© Yeni Arayış

Romanya’da demokrasi krizi ve dezenformasyon çağında seçimler

Anayasa Mahkemesi’nin kararı pek çok açıdan tartışılabilir. Nitekim sadece seçimin ilk turunu önde bitiren Calin Georgescu değil, onun Avrupa Birliği yanlısı rakibi Elena Lasconi de bu kararı sert bir dille eleştirdi. Seçimlerin iptal edilmesi Romanya’da demokrasiye güveni sarsıp ülkeyi istikrarsızlığa sürükleme potansiyeli taşıyor. Ancak Rusya’nın dezenformasyon kampanyasına dair kanıtların görmezden gelinmesi de başka bir meşruiyet krizi yaratabilirdi.

Romanya Anayasa Mahkemesi, aşırı sağcı aday Calin Georgescu'nun şaşırtıcı bir şekilde önde tamamladığı 2024 başkanlık seçimlerinin ilk turu sonuçlarını iptal etti. Karar, Romanya Cumhurbaşkanı Klaus Iohannis’in, Rusya'nın TikTok’ta Georgescu'nun çıkarlarını gözeterek dezenformasyon kampanyası yürüttüğünü iddia eden istihbarat raporlarını açıklamasının ardından geldi. Hiçbir siyasi partiyle bağlantısı olmayan Georgescu, popülist, düzen karşıtı söylemleri ve özellikle TikTok'ta büyük başarı yakalayan sosyal medya kampanyasının birleşimiyle, Romanya'daki cumhurbaşkanlığı seçimlerinin ilk turunu önde bitirmişti. Rusya-Ukrayna savaşının devam ettiği kritik bir dönemde gerçekleşen bu olayın doğal olarak Romanya iç siyasetinin ötesinde etkileri var. Bir ülkedeki seçim süreçlerine başka bir devletin müdahil olması ve dezenformasyon yoluyla seçim sonuçlarını etkilemesi elbette önemli bir ulusal güvenlik sorunudur. Ancak ben bu yazıda dezenformasyon konusunu daha çok demokrasinin içini oyan bir tehlike olarak ele almak istiyorum.

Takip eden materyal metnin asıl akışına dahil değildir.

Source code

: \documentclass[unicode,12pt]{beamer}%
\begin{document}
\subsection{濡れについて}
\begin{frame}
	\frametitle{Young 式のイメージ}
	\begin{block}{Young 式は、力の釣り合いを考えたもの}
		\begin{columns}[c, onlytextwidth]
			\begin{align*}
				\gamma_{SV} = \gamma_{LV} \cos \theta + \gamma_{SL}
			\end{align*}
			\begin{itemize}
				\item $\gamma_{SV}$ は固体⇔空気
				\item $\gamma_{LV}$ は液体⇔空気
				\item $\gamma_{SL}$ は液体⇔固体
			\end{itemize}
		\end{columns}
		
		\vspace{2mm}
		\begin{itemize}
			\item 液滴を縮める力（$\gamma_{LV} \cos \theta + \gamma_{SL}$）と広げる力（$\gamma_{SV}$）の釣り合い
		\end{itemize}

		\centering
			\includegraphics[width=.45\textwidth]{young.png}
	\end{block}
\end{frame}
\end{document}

Rusya’nın Batı ülkelerindeki seçim süreçlerine müdahalesiyle ilgili ilk ciddi iddialar daha önce 2016 ABD Başkanlık seçimleri ve Brexit referandumu sırasında ortaya atıldı[i]. İddialara göre seçimlere müdahale amacıyla büyük bir dezenformasyon kampanyası yürütüldü. Facebook, Twitter ve Instagram gibi platformlarda binlerce sahte hesap oluşturularak göçmenlik, ırk ve din gibi hassas konularda sahte haberler ve toplumu bölücü içerikler paylaşıldı. Bu iddiaların bazıları kanıtlanmış olsa da dezenformasyonun ölçeği ve aktörlerini tam olarak tespit etmek ve seçim sonuçlarına etkisini ölçmek mümkün değil.

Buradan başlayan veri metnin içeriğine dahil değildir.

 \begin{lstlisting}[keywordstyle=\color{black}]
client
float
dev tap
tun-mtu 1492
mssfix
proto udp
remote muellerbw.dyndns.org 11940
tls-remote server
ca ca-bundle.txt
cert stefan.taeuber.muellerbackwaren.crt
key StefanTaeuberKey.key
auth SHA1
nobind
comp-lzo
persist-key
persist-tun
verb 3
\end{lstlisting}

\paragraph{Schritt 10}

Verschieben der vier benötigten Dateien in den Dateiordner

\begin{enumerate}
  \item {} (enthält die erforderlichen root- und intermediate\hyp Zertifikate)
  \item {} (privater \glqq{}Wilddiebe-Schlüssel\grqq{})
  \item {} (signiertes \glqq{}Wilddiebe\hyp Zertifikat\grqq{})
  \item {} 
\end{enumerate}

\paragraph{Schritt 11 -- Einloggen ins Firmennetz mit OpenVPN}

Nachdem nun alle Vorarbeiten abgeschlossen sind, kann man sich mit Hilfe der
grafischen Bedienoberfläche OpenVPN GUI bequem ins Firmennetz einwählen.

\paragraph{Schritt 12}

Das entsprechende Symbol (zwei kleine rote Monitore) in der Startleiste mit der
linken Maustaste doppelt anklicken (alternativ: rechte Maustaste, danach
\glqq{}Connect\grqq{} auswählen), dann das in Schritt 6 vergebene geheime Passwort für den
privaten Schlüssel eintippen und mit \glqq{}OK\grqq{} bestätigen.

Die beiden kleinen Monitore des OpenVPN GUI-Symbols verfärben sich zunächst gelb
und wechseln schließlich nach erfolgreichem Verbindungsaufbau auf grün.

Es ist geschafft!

Jürgen Habermas, kamusal alanı, bireylerin zorlama ve çarpıtmadan uzak, rasyonel-eleştirel tartışmalara katılmak, kamuoyunu şekillendirmek ve siyasi karar alma süreçlerini etkilemek için bir araya geldiği bir alan olarak kavramsallaştırıyor

HABERMAS’IN KAMUSAL ALAN TANIMI

Oy verme işlemi için dijital teknolojilerin kullanılması epey tartışmalı bir konu. Teknolojik olarak yapılması uzun zamandır mümkün olsa da şimdiye kadar sadece Estonya ve İsviçre gibi birkaç ülkede uzaktan elektronik oy kullanma yöntemi ulusal seviyede kullanıldı. Seçim güvenliğine ilişkin endişeler nedeniyle pek çok demokrasi geleneksel yöntemlerle oy kullanılması uygulamasına devam etmeyi tercih etti. Ancak, demokrasi sadece oyların sayılıp toplanmasına ilişkin bir yöntem değil. Demokrasinin tam anlamıyla sağlanabilmesi için oyları veren yurttaşların özgür ve rasyonel bir kamusal alanda tartışabilmesi gerekiyor. Jürgen Habermas, kamusal alanı, bireylerin zorlama ve çarpıtmadan uzak, rasyonel-eleştirel tartışmalara katılmak, kamuoyunu şekillendirmek ve siyasi karar alma süreçlerini etkilemek için bir araya geldiği bir alan olarak kavramsallaştırıyor[ii]. Bu ideal, kapsayıcılık, eşitlik ve akılcı diyaloğa bağlılık gerektirir. Peki günümüzde siyasal tartışmaların gerçekleştiği önemli bir mecra olan sosyal medya, demokratik müzakere için böyle bir alan sağlıyor mu? Internetin yaygınlaştığı ilk zamanlarda demokrasiye yapabileceği katkılarla ilgili iyimserlik yerini karamsarlık ve ümitsizliğe bırakmaya başladı. Zira, internet bir yandan benzeri görülmemiş bir erişim ve bağlantı sunarken, sosyal medya platformları herkesin sadece kendi sesini duyduğu yankı odalarına bölünüyor. Müzakereci bir tartışmayı teşvik etmek yerine duygusal olarak yüklü, kutuplaştırıcı içerikleri öne çıkarıyor. Algoritmalar, etkileşimi arttırmak için sansasyonelliği ve yanlış bilgilendirmeyi ödüllendirirken rasyonel tartışmayı da baltalıyor. Dahası, birkaç büyük kurumsal platformun hakimiyeti, şeffaflıktan uzak algoritmaları, siyasetçilerle kurdukları açık veya kapalı ilişkiler (bakınız Elon Musk ve Donald Trump), Habermas'ın vizyonunun merkezinde yer alan kapsayıcılık ve eşitlikçilikle çelişen bir durum yaratıyor. Sonuç olarak sosyal medya, demokratik tartışmaların gerçekleşeceği kamusal bir alan yaratmak yerine demokrasiyi içeriden kemiriyor.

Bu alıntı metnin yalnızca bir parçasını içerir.